■ EXERCISE DETAILS: Show every line of the records below that contains the word "free".

START DATASET RECORDS

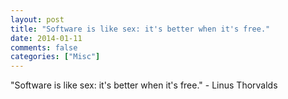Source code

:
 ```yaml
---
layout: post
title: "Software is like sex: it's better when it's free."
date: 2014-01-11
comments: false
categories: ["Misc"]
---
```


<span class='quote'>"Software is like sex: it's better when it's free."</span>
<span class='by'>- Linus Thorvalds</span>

END DATASET RECORDS
START DATASET RECORDS

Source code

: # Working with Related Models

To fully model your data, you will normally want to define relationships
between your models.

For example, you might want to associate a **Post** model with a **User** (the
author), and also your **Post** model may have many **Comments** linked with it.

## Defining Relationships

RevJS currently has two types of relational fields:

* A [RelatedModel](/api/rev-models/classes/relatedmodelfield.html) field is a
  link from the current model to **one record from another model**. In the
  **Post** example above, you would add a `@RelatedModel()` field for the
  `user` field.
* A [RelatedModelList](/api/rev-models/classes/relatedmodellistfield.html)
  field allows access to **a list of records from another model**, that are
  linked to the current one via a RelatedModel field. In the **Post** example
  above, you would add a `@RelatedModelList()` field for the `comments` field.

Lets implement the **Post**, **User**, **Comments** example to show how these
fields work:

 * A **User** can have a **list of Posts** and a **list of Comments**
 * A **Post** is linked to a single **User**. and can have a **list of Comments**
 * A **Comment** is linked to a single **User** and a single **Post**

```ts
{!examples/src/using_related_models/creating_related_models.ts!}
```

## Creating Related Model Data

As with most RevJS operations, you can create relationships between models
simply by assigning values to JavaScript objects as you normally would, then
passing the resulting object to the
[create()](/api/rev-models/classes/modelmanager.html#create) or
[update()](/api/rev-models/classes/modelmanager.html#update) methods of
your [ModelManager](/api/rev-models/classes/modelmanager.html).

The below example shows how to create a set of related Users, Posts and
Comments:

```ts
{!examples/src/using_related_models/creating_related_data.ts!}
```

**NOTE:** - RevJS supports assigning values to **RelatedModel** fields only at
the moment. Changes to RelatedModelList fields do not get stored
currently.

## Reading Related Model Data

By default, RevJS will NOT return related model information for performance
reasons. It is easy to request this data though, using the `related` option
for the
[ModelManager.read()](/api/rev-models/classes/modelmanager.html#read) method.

END DATASET RECORDS

■ PROBLEM SOLUTION:
title: "Software is like sex: it's better when it's free."
<span class='quote'>"Software is like sex: it's better when it's free."</span>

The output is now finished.